▶ [What to produce]:
After finding the line containing "[Descriptions-standard Definitions, with" below, please output that line and each following one through the line containing "[Definition-int-plural-two] Define variableName1", exactly as written.

Plain-text document sources:
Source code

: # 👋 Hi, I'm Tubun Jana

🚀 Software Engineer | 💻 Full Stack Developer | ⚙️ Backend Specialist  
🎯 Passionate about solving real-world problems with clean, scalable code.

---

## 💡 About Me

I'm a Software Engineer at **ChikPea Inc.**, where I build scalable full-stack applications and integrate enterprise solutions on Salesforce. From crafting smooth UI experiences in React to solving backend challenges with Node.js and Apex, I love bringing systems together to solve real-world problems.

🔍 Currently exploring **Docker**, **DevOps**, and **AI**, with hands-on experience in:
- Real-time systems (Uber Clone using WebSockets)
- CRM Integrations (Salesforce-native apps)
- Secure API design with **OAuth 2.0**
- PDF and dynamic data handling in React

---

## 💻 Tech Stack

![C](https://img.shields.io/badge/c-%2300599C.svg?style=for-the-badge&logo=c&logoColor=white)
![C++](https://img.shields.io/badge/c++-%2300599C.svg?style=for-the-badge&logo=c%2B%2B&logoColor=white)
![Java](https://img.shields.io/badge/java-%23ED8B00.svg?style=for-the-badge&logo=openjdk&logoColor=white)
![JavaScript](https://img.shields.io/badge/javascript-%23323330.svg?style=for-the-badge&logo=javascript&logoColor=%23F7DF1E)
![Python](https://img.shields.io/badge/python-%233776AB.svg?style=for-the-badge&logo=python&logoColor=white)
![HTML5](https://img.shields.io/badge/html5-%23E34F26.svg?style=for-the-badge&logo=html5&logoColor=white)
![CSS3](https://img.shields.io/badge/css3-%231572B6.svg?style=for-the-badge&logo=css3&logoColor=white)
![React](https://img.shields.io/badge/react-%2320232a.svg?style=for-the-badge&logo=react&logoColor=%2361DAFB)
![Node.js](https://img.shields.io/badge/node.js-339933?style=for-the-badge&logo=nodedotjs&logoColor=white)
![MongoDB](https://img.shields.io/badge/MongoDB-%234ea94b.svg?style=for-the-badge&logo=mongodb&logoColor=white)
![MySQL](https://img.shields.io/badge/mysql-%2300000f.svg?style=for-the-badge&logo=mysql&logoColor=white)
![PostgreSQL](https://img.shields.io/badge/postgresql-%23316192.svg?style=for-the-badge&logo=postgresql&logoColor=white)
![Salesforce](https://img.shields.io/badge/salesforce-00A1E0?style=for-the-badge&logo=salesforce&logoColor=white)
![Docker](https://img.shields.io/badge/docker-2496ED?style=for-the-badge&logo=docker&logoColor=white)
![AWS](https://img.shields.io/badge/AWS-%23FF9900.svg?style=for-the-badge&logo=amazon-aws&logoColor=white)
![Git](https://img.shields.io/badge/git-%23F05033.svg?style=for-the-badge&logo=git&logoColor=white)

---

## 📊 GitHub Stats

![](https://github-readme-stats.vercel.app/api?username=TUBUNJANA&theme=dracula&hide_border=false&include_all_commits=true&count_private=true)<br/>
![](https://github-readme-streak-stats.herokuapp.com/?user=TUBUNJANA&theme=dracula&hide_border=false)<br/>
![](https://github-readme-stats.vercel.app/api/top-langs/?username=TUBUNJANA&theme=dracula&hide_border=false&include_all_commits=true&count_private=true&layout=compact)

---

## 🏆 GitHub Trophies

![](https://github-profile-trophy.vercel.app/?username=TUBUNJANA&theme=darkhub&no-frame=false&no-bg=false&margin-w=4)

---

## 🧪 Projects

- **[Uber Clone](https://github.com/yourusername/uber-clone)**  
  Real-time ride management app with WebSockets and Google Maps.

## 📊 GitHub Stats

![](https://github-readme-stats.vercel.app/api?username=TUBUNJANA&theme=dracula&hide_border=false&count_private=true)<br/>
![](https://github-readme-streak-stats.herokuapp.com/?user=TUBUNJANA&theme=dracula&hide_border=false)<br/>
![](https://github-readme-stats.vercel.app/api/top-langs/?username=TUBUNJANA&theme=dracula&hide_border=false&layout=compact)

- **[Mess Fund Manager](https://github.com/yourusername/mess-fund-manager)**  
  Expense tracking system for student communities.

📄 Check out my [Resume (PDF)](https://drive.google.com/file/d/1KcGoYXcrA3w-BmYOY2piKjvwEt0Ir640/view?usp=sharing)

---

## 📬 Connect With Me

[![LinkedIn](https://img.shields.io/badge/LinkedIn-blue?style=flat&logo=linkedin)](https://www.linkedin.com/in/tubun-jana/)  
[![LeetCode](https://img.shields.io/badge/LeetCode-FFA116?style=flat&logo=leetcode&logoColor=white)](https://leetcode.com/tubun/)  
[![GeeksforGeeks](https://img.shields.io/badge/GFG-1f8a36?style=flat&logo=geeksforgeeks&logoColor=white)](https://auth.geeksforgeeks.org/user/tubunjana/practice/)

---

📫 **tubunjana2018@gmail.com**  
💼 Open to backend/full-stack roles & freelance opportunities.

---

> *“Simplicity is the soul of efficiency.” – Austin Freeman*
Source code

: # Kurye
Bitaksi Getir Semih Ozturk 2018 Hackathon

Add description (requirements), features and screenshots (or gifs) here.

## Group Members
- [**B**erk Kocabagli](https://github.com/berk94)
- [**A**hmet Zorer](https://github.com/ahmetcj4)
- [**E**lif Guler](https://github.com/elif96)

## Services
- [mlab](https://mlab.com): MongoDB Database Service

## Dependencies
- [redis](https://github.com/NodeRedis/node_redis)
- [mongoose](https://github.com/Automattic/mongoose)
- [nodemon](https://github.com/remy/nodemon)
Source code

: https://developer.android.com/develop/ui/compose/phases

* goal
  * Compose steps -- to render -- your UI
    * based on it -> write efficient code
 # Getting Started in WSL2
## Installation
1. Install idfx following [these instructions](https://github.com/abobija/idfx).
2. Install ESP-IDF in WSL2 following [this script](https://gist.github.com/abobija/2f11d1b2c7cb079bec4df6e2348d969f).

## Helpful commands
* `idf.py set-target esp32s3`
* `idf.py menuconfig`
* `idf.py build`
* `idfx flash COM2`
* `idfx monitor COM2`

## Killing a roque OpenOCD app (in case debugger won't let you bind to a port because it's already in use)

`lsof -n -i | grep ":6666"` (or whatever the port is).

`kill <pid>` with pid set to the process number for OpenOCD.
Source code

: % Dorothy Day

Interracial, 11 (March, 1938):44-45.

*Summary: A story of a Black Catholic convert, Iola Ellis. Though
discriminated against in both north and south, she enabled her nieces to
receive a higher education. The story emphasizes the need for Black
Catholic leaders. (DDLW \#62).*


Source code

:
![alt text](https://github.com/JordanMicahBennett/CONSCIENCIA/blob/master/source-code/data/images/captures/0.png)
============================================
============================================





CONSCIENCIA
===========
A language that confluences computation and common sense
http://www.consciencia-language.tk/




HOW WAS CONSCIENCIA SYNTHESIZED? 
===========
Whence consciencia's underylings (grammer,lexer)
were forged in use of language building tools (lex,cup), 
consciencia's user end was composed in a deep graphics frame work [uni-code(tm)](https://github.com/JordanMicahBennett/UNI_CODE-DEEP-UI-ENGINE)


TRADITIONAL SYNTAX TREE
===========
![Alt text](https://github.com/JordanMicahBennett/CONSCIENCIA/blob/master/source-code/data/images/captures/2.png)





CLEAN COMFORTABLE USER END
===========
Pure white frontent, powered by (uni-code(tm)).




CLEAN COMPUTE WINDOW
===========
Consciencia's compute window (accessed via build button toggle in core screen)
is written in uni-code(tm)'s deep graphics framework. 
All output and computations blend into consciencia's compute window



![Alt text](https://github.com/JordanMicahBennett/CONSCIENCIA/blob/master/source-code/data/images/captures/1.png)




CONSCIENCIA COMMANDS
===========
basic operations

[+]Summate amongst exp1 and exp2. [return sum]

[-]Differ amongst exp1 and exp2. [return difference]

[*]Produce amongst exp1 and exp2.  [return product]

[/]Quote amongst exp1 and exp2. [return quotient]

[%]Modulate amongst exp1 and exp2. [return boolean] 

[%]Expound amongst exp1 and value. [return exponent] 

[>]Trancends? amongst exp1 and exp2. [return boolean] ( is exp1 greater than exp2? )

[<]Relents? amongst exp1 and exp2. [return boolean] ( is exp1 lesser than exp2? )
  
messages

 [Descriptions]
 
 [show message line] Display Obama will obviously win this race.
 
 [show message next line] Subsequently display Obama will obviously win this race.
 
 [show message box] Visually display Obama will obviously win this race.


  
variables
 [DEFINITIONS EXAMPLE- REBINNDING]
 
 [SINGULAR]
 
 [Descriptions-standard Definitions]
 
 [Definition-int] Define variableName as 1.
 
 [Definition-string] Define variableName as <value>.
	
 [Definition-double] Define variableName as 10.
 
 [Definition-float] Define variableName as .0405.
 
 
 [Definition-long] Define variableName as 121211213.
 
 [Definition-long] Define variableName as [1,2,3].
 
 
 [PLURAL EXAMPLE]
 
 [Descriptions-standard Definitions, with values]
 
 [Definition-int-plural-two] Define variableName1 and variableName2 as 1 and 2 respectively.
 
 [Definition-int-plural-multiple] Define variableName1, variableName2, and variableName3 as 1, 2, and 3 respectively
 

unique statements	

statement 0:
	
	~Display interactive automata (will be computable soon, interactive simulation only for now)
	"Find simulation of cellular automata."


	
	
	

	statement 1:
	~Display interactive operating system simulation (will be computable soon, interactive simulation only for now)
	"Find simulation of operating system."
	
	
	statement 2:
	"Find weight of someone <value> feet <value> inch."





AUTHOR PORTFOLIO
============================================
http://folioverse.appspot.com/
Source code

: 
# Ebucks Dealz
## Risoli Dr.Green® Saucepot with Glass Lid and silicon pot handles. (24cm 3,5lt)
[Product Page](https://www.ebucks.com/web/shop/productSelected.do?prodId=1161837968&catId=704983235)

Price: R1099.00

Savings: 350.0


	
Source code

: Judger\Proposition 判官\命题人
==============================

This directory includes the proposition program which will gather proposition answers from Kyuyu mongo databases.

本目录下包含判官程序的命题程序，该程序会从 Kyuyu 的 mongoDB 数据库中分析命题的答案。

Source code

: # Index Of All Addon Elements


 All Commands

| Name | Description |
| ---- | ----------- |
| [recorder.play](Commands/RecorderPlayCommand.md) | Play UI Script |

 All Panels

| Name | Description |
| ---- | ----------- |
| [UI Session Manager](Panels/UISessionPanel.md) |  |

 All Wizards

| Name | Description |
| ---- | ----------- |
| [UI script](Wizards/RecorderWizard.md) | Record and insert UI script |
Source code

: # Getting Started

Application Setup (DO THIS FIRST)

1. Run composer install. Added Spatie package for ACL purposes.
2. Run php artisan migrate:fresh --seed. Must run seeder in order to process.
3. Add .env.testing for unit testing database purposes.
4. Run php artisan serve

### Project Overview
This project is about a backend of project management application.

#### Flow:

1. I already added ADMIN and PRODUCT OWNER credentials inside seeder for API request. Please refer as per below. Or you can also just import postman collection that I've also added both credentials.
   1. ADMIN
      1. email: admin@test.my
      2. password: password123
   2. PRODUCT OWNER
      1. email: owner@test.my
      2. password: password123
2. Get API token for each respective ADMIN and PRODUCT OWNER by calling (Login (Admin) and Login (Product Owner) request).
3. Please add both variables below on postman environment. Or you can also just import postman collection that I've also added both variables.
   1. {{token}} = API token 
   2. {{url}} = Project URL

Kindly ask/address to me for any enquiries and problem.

▶ [Reply]:
 [Descriptions-standard Definitions, with values]
 
 [Definition-int-plural-two] Define variableName1 and variableName2 as 1 and 2 respectively.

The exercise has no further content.